Performers Syl DuBenion and Six, bodies engulfed in mottled green or bright white seagrass, emerge to rotate the structures to their speckled white back sides as projections of lush landscapes and colors flicker through an amplified hum. They are harbingers of the storm and the key to shelter from it, a shelter built from nature and technology that begins with an embodied incantation with Zary at its center.
The ritual continues into the next dimension as the structures are rotated once again to become a sound system: two huge painted speakers connected by thick wires to a central mixer. Here the literal circuit springs to life with a low hum that builds to a deep bass rumble shot through with piercing high-pitched tones. Eardrums vibrating, the space darkens in a chaos of thunder, rain, and sirens as a wind machine sweeps across the blackness — an immersive sensory experience that attunes and transports body and mind. The lights come up to bear witness to the destruction the storm has wrought. Zary picks through the rubble; she blows unsteadily into a conch shell, shakes tiny noisemakers, and waves diaphanous flags — red, green, yellow, black — in an idle dance of trailing and leading, revealing and concealing. She comes upon her transmitter, that precious object that she had thought connected her to something large and mysterious, only to discover that it is here, in the presence of everything and nothing, that she has reached true connection.

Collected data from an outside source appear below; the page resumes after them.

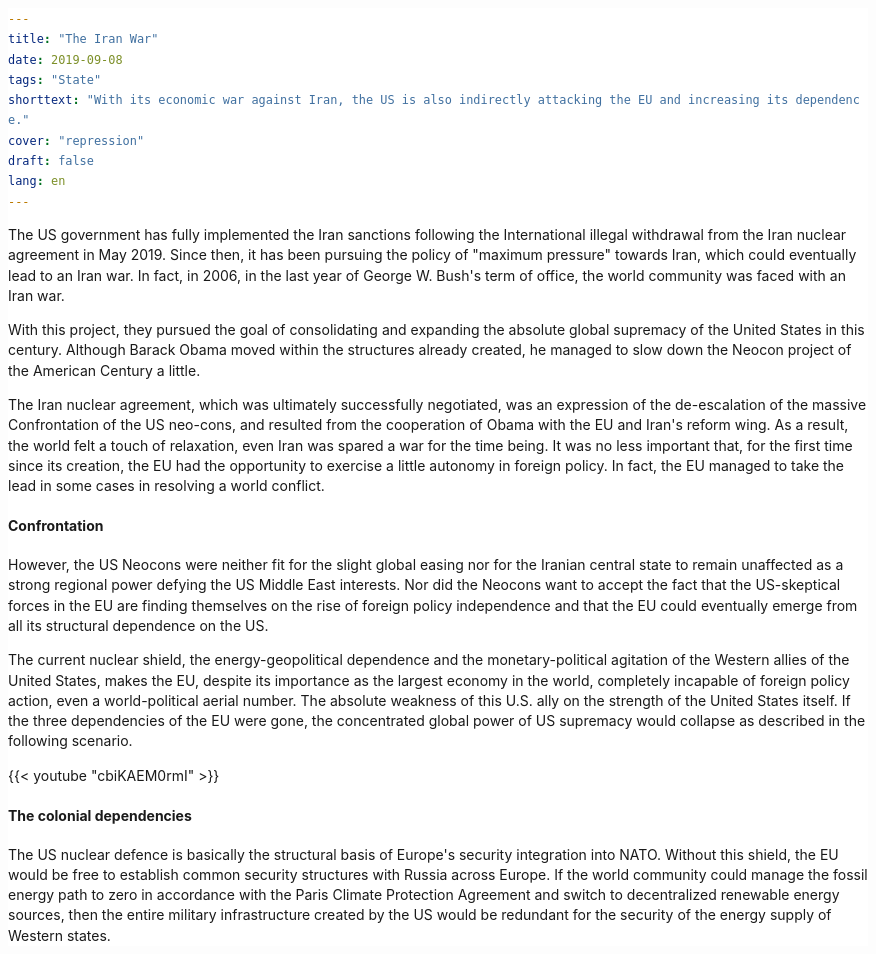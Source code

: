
 ```yaml
---
title: "The Iran War"
date: 2019-09-08
tags: "State"
shorttext: "With its economic war against Iran, the US is also indirectly attacking the EU and increasing its dependence."
cover: "repression"
draft: false
lang: en
---
```


The US government has fully implemented the Iran sanctions following the International illegal withdrawal from the Iran nuclear agreement in May 2019. Since then, it has been pursuing the policy of "maximum pressure" towards Iran, which could eventually lead to an Iran war. In fact, in 2006, in the last year of George W. Bush's term of office, the world community was faced with an Iran war.

With this project, they pursued the goal of consolidating and expanding the absolute global supremacy of the United States in this century. Although Barack Obama moved within the structures already created, he managed to slow down the Neocon project of the American Century a little.

The Iran nuclear agreement, which was ultimately successfully negotiated, was an expression of the de-escalation of the massive Confrontation of the US neo-cons, and resulted from the cooperation of Obama with the EU and Iran's reform wing. As a result, the world felt a touch of relaxation, even Iran was spared a war for the time being. It was no less important that, for the first time since its creation, the EU had the opportunity to exercise a little autonomy in foreign policy. In fact, the EU managed to take the lead in some cases in resolving a world conflict.

#### Confrontation

However, the US Neocons were neither fit for the slight global easing nor for the Iranian central state to remain unaffected as a strong regional power defying the US Middle East interests. Nor did the Neocons want to accept the fact that the US-skeptical forces in the EU are finding themselves on the rise of foreign policy independence and that the EU could eventually emerge from all its structural dependence on the US.

The current nuclear shield, the energy-geopolitical dependence and the monetary-political agitation of the Western allies of the United States, makes the EU, despite its importance as the largest economy in the world, completely incapable of foreign policy action, even a world-political aerial number. The absolute weakness of this U.S. ally on the strength of the United States itself. If the three dependencies of the EU were gone, the concentrated global power of US supremacy would collapse as described in the following scenario.

{{< youtube "cbiKAEM0rmI" >}}

#### The colonial dependencies

The US nuclear defence is basically the structural basis of Europe's security integration into NATO. Without this shield, the EU would be free to establish common security structures with Russia across Europe. If the world community could manage the fossil energy path to zero in accordance with the Paris Climate Protection Agreement and switch to decentralized renewable energy sources, then the entire military infrastructure created by the US would be redundant for the security of the energy supply of Western states.
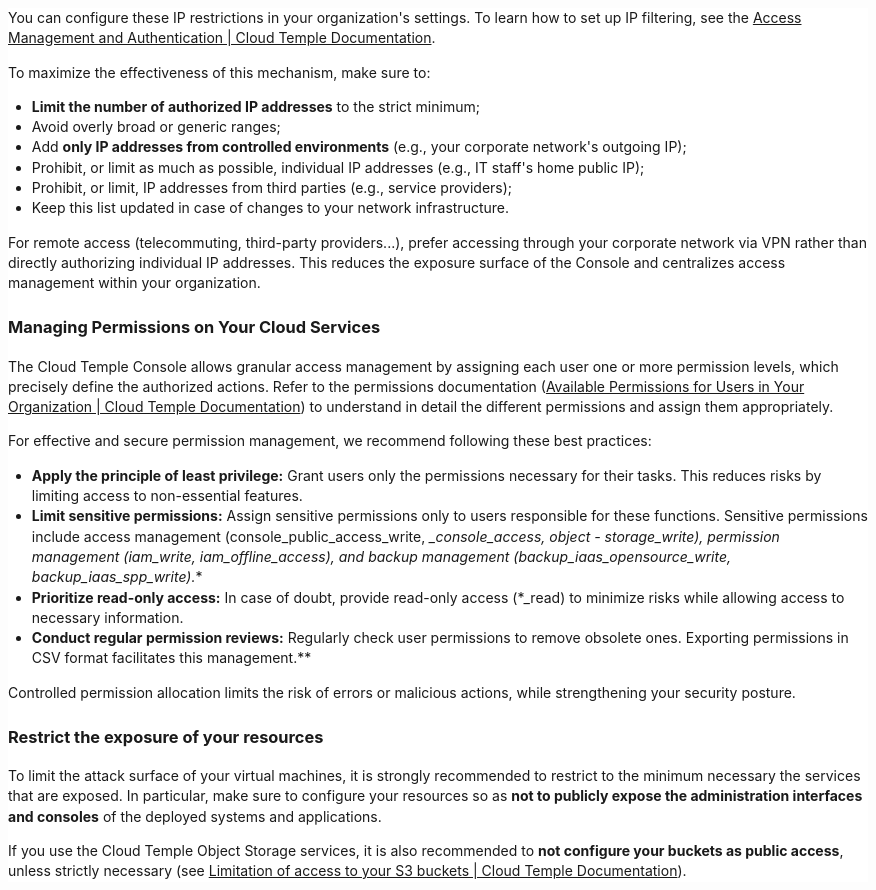 You can configure these IP restrictions in your organization's settings. To learn how to set up IP filtering, see the [Access Management and Authentication | Cloud Temple Documentation](../../console/iam/quickstart?_highlight=*facteur#gestion-des-acc%C3%A8s-et-authentification).

To maximize the effectiveness of this mechanism, make sure to:

- **Limit the number of authorized IP addresses** to the strict minimum;
- Avoid overly broad or generic ranges;
- Add **only IP addresses from controlled environments** (e.g., your corporate network's outgoing IP);
- Prohibit, or limit as much as possible, individual IP addresses (e.g., IT staff's home public IP);
- Prohibit, or limit, IP addresses from third parties (e.g., service providers);
- Keep this list updated in case of changes to your network infrastructure.

For remote access (telecommuting, third-party providers...), prefer accessing through your corporate network via VPN rather than directly authorizing individual IP addresses. This reduces the exposure surface of the Console and centralizes access management within your organization.

### Managing Permissions on Your Cloud Services

The Cloud Temple Console allows granular access management by assigning each user one or more permission levels, which precisely define the authorized actions. Refer to the permissions documentation ([Available Permissions for Users in Your Organization | Cloud Temple Documentation](../../console/iam/concepts?_highlight=*propri%C3%A9taire#permissions-disponibles-pour-les-utilisateurs-de-votre-organisation)) to understand in detail the different permissions and assign them appropriately.

For effective and secure permission management, we recommend following these best practices:

- **Apply the principle of least privilege:** Grant users only the permissions necessary for their tasks. This reduces risks by limiting access to non-essential features.
- **Limit sensitive permissions:** Assign sensitive permissions only to users responsible for these functions. Sensitive permissions include access management (console_public_access_write, *_console_access, object - storage_write), permission management (iam_write, iam_offline_access), and backup management (backup_iaas_opensource_write, backup_iaas_spp_write).**
- **Prioritize read-only access:** In case of doubt, provide read-only access (*_read) to minimize risks while allowing access to necessary information.
- **Conduct regular permission reviews:** Regularly check user permissions to remove obsolete ones. Exporting permissions in CSV format facilitates this management.**

Controlled permission allocation limits the risk of errors or malicious actions, while strengthening your security posture.

### Restrict the exposure of your resources

To limit the attack surface of your virtual machines, it is strongly recommended to restrict to the minimum necessary the services that are exposed. In particular, make sure to configure your resources so as **not to publicly expose the administration interfaces and consoles** of the deployed systems and applications.

If you use the Cloud Temple Object Storage services, it is also recommended to **not configure your buckets as public access**, unless strictly necessary (see [Limitation of access to your S3 buckets | Cloud Temple Documentation](../../storage/oss/quickstart?_highlight=*bucket#limitations-des-acc%C3%A8s-%C3%A0-vos-bucket-s3)).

The vibrant multiplicity of the world built, destroyed, and reconjured in “[ the hurricanes in your mouth ]” transcends passive consumption to arrive at the fullness and immediacy of sensation. Its metaphors of transmitting and receiving reverberate from a cosmology that pervades every vibrating atom of light, sound, material, and bodies to reveal a core poetics grounded in the everyday.